__Problem to work on__.
Scan the records below for the line with "- This requirement" and the line with "所以，学习任何一部法，最好是". Repeat those two lines and every line between them exactly, and nothing else.
START Data provided
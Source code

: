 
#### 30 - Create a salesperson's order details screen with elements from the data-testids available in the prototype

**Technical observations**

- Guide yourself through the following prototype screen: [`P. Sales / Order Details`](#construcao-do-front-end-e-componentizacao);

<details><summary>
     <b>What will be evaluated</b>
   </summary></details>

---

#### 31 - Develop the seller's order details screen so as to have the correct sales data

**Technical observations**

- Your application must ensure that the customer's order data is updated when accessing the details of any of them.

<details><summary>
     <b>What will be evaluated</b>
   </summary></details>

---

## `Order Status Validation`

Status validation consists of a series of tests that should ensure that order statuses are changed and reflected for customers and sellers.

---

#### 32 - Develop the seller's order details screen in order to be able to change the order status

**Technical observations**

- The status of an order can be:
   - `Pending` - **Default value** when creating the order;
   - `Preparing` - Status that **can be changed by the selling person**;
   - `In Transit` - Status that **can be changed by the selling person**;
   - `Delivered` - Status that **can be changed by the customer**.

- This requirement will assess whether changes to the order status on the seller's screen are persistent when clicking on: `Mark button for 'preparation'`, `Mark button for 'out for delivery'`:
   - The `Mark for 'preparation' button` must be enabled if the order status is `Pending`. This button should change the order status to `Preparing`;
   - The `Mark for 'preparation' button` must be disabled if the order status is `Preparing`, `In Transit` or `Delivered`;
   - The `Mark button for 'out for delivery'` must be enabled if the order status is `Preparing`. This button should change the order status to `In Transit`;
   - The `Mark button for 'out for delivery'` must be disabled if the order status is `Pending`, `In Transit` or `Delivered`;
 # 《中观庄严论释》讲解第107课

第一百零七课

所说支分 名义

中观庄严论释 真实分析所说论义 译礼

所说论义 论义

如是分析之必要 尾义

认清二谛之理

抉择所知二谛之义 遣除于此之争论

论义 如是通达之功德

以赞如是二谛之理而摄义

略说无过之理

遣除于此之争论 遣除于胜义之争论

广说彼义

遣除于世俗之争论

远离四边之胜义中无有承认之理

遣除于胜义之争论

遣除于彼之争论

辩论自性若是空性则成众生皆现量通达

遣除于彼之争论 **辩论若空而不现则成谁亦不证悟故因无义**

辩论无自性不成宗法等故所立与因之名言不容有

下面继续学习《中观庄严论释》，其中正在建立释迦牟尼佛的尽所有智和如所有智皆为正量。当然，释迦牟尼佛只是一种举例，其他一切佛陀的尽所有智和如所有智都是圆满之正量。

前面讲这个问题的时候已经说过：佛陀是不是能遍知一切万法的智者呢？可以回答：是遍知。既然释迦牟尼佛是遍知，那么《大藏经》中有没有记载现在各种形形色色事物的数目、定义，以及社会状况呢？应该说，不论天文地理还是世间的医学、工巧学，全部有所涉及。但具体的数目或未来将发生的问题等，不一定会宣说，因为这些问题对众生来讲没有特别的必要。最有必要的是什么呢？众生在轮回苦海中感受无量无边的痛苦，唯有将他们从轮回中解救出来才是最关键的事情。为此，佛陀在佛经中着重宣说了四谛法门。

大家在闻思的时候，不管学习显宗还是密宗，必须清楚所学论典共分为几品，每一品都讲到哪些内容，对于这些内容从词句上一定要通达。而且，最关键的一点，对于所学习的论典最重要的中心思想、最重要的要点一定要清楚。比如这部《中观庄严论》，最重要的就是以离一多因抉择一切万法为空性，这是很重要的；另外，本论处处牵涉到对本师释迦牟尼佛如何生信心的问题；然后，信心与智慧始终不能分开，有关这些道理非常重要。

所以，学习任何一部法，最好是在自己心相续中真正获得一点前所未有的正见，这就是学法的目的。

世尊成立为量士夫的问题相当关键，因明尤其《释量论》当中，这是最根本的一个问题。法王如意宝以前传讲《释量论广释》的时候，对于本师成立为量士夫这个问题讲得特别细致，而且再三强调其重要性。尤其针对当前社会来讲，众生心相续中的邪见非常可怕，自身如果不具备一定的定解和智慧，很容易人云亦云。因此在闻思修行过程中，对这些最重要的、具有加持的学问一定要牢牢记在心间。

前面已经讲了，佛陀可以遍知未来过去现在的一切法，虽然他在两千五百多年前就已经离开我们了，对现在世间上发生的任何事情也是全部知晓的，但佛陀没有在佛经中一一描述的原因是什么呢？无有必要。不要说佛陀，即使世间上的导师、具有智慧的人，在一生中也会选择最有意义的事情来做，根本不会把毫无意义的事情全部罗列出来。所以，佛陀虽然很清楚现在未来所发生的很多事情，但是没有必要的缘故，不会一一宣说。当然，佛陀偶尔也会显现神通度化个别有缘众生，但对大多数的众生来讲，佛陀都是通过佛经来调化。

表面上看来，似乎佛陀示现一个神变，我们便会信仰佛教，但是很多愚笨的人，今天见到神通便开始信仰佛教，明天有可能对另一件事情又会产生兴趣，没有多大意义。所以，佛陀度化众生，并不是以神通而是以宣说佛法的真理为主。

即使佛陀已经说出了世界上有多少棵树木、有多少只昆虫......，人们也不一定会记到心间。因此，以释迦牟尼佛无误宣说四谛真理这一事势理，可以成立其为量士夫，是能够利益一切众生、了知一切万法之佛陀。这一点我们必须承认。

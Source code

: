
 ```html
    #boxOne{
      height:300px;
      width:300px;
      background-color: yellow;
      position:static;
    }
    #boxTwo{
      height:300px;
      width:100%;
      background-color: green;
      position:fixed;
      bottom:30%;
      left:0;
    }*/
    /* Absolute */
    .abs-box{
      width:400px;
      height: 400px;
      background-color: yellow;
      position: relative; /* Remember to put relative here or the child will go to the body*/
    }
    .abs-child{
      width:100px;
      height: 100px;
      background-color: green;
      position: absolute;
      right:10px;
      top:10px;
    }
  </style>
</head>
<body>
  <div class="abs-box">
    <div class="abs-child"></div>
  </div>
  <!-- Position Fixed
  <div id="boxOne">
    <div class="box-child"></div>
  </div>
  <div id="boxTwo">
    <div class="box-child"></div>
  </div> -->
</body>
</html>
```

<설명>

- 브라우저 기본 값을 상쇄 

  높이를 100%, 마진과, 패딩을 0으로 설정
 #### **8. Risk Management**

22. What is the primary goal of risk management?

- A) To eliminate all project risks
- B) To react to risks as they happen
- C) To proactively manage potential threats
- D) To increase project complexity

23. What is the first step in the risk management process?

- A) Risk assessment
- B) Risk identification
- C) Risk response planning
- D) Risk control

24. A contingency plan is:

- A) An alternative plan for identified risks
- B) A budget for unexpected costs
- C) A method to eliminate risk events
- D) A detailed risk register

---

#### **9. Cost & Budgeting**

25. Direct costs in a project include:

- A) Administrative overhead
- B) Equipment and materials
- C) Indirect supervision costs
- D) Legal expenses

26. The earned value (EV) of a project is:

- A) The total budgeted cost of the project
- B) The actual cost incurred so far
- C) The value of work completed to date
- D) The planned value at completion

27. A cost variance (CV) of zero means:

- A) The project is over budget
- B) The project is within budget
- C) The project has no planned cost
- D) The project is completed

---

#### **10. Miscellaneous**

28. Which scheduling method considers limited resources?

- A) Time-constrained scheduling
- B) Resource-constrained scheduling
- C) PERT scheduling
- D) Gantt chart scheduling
END Data provided
__Completed exercise__.
- This requirement will assess whether changes to the order status on the seller's screen are persistent when clicking on: `Mark button for 'preparation'`, `Mark button for 'out for delivery'`:
   - The `Mark for 'preparation' button` must be enabled if the order status is `Pending`. This button should change the order status to `Preparing`;
   - The `Mark for 'preparation' button` must be disabled if the order status is `Preparing`, `In Transit` or `Delivered`;
   - The `Mark button for 'out for delivery'` must be enabled if the order status is `Preparing`. This button should change the order status to `In Transit`;
   - The `Mark button for 'out for delivery'` must be disabled if the order status is `Pending`, `In Transit` or `Delivered`;
 # 《中观庄严论释》讲解第107课

第一百零七课

所说支分 名义

中观庄严论释 真实分析所说论义 译礼

所说论义 论义

如是分析之必要 尾义

认清二谛之理

抉择所知二谛之义 遣除于此之争论

论义 如是通达之功德

以赞如是二谛之理而摄义

略说无过之理

遣除于此之争论 遣除于胜义之争论

广说彼义

遣除于世俗之争论

远离四边之胜义中无有承认之理

遣除于胜义之争论

遣除于彼之争论

辩论自性若是空性则成众生皆现量通达

遣除于彼之争论 **辩论若空而不现则成谁亦不证悟故因无义**

辩论无自性不成宗法等故所立与因之名言不容有

下面继续学习《中观庄严论释》，其中正在建立释迦牟尼佛的尽所有智和如所有智皆为正量。当然，释迦牟尼佛只是一种举例，其他一切佛陀的尽所有智和如所有智都是圆满之正量。

前面讲这个问题的时候已经说过：佛陀是不是能遍知一切万法的智者呢？可以回答：是遍知。既然释迦牟尼佛是遍知，那么《大藏经》中有没有记载现在各种形形色色事物的数目、定义，以及社会状况呢？应该说，不论天文地理还是世间的医学、工巧学，全部有所涉及。但具体的数目或未来将发生的问题等，不一定会宣说，因为这些问题对众生来讲没有特别的必要。最有必要的是什么呢？众生在轮回苦海中感受无量无边的痛苦，唯有将他们从轮回中解救出来才是最关键的事情。为此，佛陀在佛经中着重宣说了四谛法门。

大家在闻思的时候，不管学习显宗还是密宗，必须清楚所学论典共分为几品，每一品都讲到哪些内容，对于这些内容从词句上一定要通达。而且，最关键的一点，对于所学习的论典最重要的中心思想、最重要的要点一定要清楚。比如这部《中观庄严论》，最重要的就是以离一多因抉择一切万法为空性，这是很重要的；另外，本论处处牵涉到对本师释迦牟尼佛如何生信心的问题；然后，信心与智慧始终不能分开，有关这些道理非常重要。

所以，学习任何一部法，最好是在自己心相续中真正获得一点前所未有的正见，这就是学法的目的。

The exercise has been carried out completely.